• **Try it**
Repeat the records below exactly as they appear, leaving out any pictures.

::: Material for the task

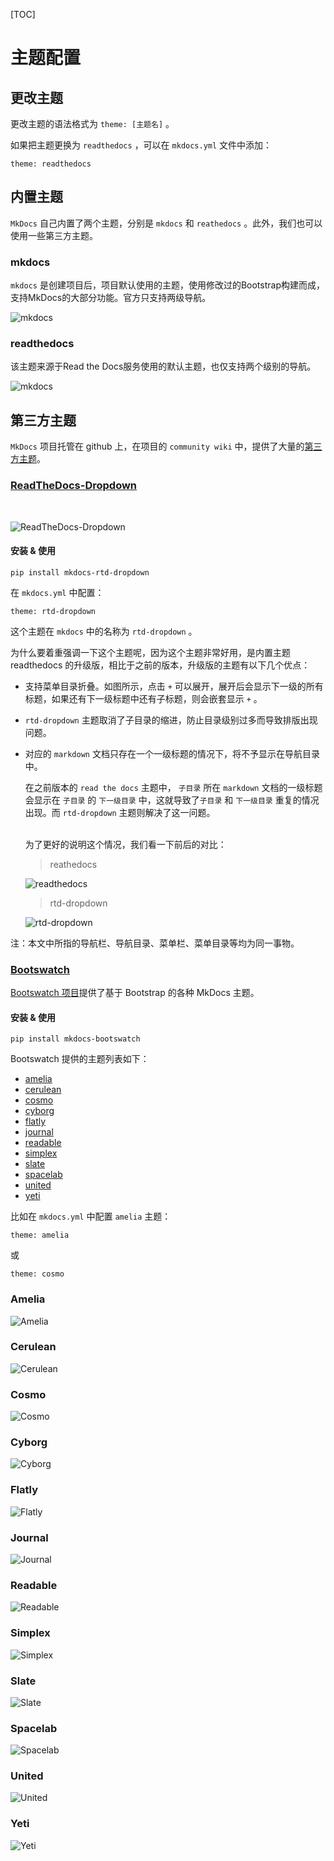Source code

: [TOC]

# 主题配置

## 更改主题

更改主题的语法格式为 `theme: [主题名]` 。

如果把主题更换为 `readthedocs` ，可以在 `mkdocs.yml` 文件中添加：

 ```
 theme: readthedocs
 ```

## 内置主题

`MkDocs` 自己内置了两个主题，分别是 `mkdocs` 和 `reathedocs` 。此外，我们也可以使用一些第三方主题。

### mkdocs

 `mkdocs` 是创建项目后，项目默认使用的主题，使用修改过的Bootstrap构建而成，支持MkDocs的大部分功能。官方只支持两级导航。

![mkdocs](mkdocs.png)

### readthedocs

该主题来源于Read the Docs服务使用的默认主题，也仅支持两个级别的导航。

![mkdocs](readthedocs.png)

## 第三方主题

`MkDocs` 项目托管在 github 上，在项目的 `community wiki` 中，提供了大量的[第三方主题](https://github.com/mkdocs/mkdocs/wiki/MkDocs-Themes)。

### [ReadTheDocs-Dropdown](https://github.com/cjsheets/mkdocs-rtd-dropdown)

<br>

![ReadTheDocs-Dropdown](ReadTheDocs-Dropdown.png)

#### 安装 & 使用

```
pip install mkdocs-rtd-dropdown
```

在 `mkdocs.yml` 中配置：

```
theme: rtd-dropdown
```

这个主题在 `mkdocs` 中的名称为 `rtd-dropdown` 。

为什么要着重强调一下这个主题呢，因为这个主题非常好用，是内置主题 readthedocs 的升级版，相比于之前的版本，升级版的主题有以下几个优点：

+ 支持菜单目录折叠。如图所示，点击 `+` 可以展开，展开后会显示下一级的所有标题，如果还有下一级标题中还有子标题，则会嵌套显示 `+` 。

+ `rtd-dropdown` 主题取消了子目录的缩进，防止目录级别过多而导致排版出现问题。

+ 对应的 `markdown` 文档只存在一个一级标题的情况下，将不予显示在导航目录中。
  
  在之前版本的 `read the docs` 主题中， `子目录` 所在 `markdown` 文档的一级标题会显示在 `子目录` 的 `下一级目录` 中，这就导致了`子目录` 和 `下一级目录` 重复的情况出现。而 `rtd-dropdown` 主题则解决了这一问题。  
  <br>
  
  为了更好的说明这个情况，我们看一下前后的对比：
  <br>

  > reathedocs

  ![readthedocs](rtd-writing-your-docs.png)
  <br>
  > rtd-dropdown<br>

  ![rtd-dropdown](rtd-dropdown-writing-your-docs.png)

注：本文中所指的导航栏、导航目录、菜单栏、菜单目录等均为同一事物。

### [Bootswatch](https://mkdocs.github.io/mkdocs-bootswatch/)

[Bootswatch 项目](https://github.com/mkdocs/mkdocs-bootswatch)提供了基于 Bootstrap 的各种 MkDocs 主题。

#### 安装 & 使用

```
pip install mkdocs-bootswatch
```

Bootswatch 提供的主题列表如下：

- [amelia](#amelia)
- [cerulean](#cerulean)
- [cosmo](#cosmo)
- [cyborg](#cyborg)
- [flatly](#flatly)
- [journal](#journal)
- [readable](#readable)
- [simplex](#simplex)
- [slate](#slate)
- [spacelab](#spacelab)
- [united](#united)
- [yeti](#yeti)

比如在 `mkdocs.yml` 中配置 `amelia` 主题：

```
theme: amelia
```

或

```
theme: cosmo
```

### Amelia

![Amelia](./bootswatch/amelia.png)

### Cerulean

![Cerulean](./bootswatch/cerulean.png)

### Cosmo

![Cosmo](./bootswatch/cosmo.png)

### Cyborg

![Cyborg](./bootswatch/cyborg.png)

### Flatly

![Flatly](./bootswatch/flatly.png)

### Journal

![Journal](./bootswatch/journal.png)

### Readable

![Readable](./bootswatch/readable.png)

### Simplex

![Simplex](./bootswatch/simplex.png)

### Slate

![Slate](./bootswatch/slate.png)

### Spacelab

![Spacelab](./bootswatch/spacelab.png)

### United

![United](./bootswatch/united.png)

### Yeti

![Yeti](./bootswatch/yeti.png)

::::::

• **Expected answer**
Source code

: [TOC]

# 主题配置

## 更改主题

更改主题的语法格式为 `theme: [主题名]` 。

如果把主题更换为 `readthedocs` ，可以在 `mkdocs.yml` 文件中添加：

 ```
 theme: readthedocs
 ```

## 内置主题

`MkDocs` 自己内置了两个主题，分别是 `mkdocs` 和 `reathedocs` 。此外，我们也可以使用一些第三方主题。

### mkdocs

 `mkdocs` 是创建项目后，项目默认使用的主题，使用修改过的Bootstrap构建而成，支持MkDocs的大部分功能。官方只支持两级导航。

![mkdocs](mkdocs.png)

### readthedocs

该主题来源于Read the Docs服务使用的默认主题，也仅支持两个级别的导航。

![mkdocs](readthedocs.png)

## 第三方主题

`MkDocs` 项目托管在 github 上，在项目的 `community wiki` 中，提供了大量的[第三方主题](https://github.com/mkdocs/mkdocs/wiki/MkDocs-Themes)。

### [ReadTheDocs-Dropdown](https://github.com/cjsheets/mkdocs-rtd-dropdown)

<br>

![ReadTheDocs-Dropdown](ReadTheDocs-Dropdown.png)

#### 安装 & 使用

```
pip install mkdocs-rtd-dropdown
```

在 `mkdocs.yml` 中配置：

```
theme: rtd-dropdown
```

这个主题在 `mkdocs` 中的名称为 `rtd-dropdown` 。

为什么要着重强调一下这个主题呢，因为这个主题非常好用，是内置主题 readthedocs 的升级版，相比于之前的版本，升级版的主题有以下几个优点：

+ 支持菜单目录折叠。如图所示，点击 `+` 可以展开，展开后会显示下一级的所有标题，如果还有下一级标题中还有子标题，则会嵌套显示 `+` 。

+ `rtd-dropdown` 主题取消了子目录的缩进，防止目录级别过多而导致排版出现问题。

+ 对应的 `markdown` 文档只存在一个一级标题的情况下，将不予显示在导航目录中。
  
  在之前版本的 `read the docs` 主题中， `子目录` 所在 `markdown` 文档的一级标题会显示在 `子目录` 的 `下一级目录` 中，这就导致了`子目录` 和 `下一级目录` 重复的情况出现。而 `rtd-dropdown` 主题则解决了这一问题。  
  <br>
  
  为了更好的说明这个情况，我们看一下前后的对比：
  <br>

  > reathedocs

  ![readthedocs](rtd-writing-your-docs.png)
  <br>
  > rtd-dropdown<br>

  ![rtd-dropdown](rtd-dropdown-writing-your-docs.png)

注：本文中所指的导航栏、导航目录、菜单栏、菜单目录等均为同一事物。

### [Bootswatch](https://mkdocs.github.io/mkdocs-bootswatch/)

[Bootswatch 项目](https://github.com/mkdocs/mkdocs-bootswatch)提供了基于 Bootstrap 的各种 MkDocs 主题。

#### 安装 & 使用

```
pip install mkdocs-bootswatch
```

Bootswatch 提供的主题列表如下：

- [amelia](#amelia)
- [cerulean](#cerulean)
- [cosmo](#cosmo)
- [cyborg](#cyborg)
- [flatly](#flatly)
- [journal](#journal)
- [readable](#readable)
- [simplex](#simplex)
- [slate](#slate)
- [spacelab](#spacelab)
- [united](#united)
- [yeti](#yeti)

比如在 `mkdocs.yml` 中配置 `amelia` 主题：

```
theme: amelia
```

或

```
theme: cosmo
```

### Amelia

![Amelia](./bootswatch/amelia.png)

### Cerulean

![Cerulean](./bootswatch/cerulean.png)

### Cosmo

![Cosmo](./bootswatch/cosmo.png)

### Cyborg

![Cyborg](./bootswatch/cyborg.png)

### Flatly

![Flatly](./bootswatch/flatly.png)

### Journal

![Journal](./bootswatch/journal.png)

### Readable

![Readable](./bootswatch/readable.png)

### Simplex

![Simplex](./bootswatch/simplex.png)

### Slate

![Slate](./bootswatch/slate.png)

### Spacelab

![Spacelab](./bootswatch/spacelab.png)

### United

![United](./bootswatch/united.png)

### Yeti

![Yeti](./bootswatch/yeti.png)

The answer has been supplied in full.